• [DATA SHOWN]
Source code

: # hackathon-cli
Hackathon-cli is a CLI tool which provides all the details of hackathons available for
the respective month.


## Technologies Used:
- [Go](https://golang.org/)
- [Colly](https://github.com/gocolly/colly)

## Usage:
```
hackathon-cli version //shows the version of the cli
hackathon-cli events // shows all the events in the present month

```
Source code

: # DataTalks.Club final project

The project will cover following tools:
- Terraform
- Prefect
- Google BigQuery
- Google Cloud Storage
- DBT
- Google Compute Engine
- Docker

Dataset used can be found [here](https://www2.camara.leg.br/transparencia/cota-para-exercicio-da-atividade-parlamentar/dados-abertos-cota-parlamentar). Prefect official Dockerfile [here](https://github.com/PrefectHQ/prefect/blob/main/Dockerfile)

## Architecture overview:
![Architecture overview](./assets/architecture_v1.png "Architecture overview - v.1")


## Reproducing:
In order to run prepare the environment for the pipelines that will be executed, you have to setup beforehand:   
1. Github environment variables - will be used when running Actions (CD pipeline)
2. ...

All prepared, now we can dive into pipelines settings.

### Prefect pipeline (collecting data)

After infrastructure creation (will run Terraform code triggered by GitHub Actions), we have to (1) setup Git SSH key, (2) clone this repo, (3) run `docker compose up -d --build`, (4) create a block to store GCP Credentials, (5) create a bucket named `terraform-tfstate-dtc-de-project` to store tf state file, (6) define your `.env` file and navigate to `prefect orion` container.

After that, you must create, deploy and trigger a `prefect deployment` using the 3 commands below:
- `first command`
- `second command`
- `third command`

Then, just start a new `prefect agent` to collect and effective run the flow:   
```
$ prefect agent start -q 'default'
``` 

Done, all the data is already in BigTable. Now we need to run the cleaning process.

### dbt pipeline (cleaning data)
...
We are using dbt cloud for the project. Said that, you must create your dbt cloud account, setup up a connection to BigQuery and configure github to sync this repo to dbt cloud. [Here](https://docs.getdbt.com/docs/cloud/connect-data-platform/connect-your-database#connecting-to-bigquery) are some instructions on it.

• [YOUR TASK] Filter the lines above, keeping each one that contains the string "overview".

• [RESPONSE TO THE EXERCISE]
## Architecture overview:
![Architecture overview](./assets/architecture_v1.png "Architecture overview - v.1")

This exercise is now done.